Task requirements: Scan the data below for the string "actions". Copy every line where it appears.

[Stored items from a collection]
================

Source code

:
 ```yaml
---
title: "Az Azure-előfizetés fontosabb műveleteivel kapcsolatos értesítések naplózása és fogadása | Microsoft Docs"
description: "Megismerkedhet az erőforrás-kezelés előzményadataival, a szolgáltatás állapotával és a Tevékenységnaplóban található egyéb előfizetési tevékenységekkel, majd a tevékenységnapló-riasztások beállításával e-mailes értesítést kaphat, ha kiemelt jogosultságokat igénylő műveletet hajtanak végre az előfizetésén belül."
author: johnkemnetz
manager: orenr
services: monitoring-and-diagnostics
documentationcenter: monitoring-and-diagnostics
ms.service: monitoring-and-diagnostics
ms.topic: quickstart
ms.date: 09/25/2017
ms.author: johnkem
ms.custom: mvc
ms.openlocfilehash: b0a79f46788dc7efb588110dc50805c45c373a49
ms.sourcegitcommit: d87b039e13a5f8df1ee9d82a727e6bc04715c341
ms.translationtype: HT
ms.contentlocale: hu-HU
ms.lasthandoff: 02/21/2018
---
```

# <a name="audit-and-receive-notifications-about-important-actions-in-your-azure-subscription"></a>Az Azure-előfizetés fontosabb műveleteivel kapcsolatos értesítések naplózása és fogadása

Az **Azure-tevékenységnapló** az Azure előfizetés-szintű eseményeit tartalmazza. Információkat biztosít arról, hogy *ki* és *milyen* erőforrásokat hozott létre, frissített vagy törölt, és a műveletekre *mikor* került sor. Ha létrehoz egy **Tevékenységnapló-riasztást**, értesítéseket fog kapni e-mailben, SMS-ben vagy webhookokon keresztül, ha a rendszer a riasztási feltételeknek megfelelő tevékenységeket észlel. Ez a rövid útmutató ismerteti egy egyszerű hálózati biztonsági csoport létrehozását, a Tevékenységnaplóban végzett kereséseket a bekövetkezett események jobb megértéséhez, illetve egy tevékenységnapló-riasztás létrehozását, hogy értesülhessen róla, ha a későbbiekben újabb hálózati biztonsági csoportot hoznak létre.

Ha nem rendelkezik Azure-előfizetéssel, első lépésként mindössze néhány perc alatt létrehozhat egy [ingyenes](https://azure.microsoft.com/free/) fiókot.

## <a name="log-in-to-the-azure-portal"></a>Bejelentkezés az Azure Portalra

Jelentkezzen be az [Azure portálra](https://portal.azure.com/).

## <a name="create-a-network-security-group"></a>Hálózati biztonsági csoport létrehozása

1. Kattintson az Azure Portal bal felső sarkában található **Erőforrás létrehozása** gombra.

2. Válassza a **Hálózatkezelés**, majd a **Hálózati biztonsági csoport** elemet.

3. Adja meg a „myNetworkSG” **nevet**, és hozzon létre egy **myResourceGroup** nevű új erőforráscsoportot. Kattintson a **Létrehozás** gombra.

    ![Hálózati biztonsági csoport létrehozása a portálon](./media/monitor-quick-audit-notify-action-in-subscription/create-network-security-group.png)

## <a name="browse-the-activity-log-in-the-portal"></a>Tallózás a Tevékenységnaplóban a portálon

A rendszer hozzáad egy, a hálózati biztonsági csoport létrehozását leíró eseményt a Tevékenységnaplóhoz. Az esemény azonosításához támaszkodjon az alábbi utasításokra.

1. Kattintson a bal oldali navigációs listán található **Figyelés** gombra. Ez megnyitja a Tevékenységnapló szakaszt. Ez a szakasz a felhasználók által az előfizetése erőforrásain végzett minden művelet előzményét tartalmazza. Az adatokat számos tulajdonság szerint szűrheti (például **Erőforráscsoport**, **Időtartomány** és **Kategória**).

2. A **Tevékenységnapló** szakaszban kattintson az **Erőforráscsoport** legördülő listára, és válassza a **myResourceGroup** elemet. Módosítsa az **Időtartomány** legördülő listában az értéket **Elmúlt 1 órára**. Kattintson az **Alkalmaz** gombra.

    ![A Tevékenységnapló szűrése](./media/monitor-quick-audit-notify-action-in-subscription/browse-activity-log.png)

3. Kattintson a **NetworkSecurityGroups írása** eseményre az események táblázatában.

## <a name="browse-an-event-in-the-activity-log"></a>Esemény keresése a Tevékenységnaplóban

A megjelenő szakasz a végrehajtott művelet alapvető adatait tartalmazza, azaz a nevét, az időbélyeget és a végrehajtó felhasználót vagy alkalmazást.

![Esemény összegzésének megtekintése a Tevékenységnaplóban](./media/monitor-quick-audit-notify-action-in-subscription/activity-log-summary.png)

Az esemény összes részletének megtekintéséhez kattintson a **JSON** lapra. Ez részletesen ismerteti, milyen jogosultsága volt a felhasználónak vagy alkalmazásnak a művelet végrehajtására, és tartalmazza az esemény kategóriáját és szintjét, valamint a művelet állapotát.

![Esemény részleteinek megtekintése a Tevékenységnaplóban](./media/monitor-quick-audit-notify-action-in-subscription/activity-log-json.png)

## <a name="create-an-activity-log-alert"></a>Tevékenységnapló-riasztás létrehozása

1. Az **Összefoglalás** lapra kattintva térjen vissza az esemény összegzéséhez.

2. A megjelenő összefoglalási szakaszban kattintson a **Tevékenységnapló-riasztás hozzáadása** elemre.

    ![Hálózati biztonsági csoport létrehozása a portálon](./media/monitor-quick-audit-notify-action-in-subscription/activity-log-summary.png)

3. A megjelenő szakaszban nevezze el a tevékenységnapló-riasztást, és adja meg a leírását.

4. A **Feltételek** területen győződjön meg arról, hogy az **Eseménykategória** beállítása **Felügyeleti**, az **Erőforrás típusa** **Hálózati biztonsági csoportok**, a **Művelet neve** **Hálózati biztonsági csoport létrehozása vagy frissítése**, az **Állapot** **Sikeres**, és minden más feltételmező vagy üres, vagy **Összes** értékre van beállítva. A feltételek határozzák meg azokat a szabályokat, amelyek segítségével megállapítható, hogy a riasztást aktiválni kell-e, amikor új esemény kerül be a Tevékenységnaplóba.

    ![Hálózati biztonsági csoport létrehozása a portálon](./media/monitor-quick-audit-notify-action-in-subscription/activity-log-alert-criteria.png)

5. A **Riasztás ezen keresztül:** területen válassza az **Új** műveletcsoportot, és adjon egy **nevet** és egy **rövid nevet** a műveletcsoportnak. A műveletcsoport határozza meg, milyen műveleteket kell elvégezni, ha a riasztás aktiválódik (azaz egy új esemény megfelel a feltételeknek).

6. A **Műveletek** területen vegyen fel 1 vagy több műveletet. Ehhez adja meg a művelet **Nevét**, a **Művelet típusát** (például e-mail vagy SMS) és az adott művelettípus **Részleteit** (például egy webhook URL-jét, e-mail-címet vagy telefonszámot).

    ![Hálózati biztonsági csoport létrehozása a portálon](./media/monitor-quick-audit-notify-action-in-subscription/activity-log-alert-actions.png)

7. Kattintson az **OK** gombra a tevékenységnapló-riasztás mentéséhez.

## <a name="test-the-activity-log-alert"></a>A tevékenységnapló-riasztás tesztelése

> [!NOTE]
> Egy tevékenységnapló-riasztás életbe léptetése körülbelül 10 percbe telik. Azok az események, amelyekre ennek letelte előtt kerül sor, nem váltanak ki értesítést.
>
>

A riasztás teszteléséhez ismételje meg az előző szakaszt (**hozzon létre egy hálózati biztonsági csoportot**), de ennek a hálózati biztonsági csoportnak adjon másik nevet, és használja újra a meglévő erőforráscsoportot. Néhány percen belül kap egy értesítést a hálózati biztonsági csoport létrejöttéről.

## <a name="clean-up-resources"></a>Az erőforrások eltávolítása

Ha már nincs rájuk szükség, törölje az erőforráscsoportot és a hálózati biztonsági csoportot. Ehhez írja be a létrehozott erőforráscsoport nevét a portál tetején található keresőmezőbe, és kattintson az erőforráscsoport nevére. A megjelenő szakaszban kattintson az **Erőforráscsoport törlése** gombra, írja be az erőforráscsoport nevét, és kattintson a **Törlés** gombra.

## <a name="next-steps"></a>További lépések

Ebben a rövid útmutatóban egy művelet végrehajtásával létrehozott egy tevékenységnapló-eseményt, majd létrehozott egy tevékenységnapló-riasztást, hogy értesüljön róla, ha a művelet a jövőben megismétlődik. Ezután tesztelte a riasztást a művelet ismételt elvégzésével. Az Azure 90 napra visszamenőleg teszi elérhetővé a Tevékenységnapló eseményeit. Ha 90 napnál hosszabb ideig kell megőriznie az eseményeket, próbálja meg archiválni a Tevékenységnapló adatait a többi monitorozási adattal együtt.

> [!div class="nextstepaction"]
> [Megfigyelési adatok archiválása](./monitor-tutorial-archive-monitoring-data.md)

================

Response below:
# <a name="audit-and-receive-notifications-about-important-actions-in-your-azure-subscription"></a>Az Azure-előfizetés fontosabb műveleteivel kapcsolatos értesítések naplózása és fogadása
    ![Hálózati biztonsági csoport létrehozása a portálon](./media/monitor-quick-audit-notify-action-in-subscription/activity-log-alert-actions.png)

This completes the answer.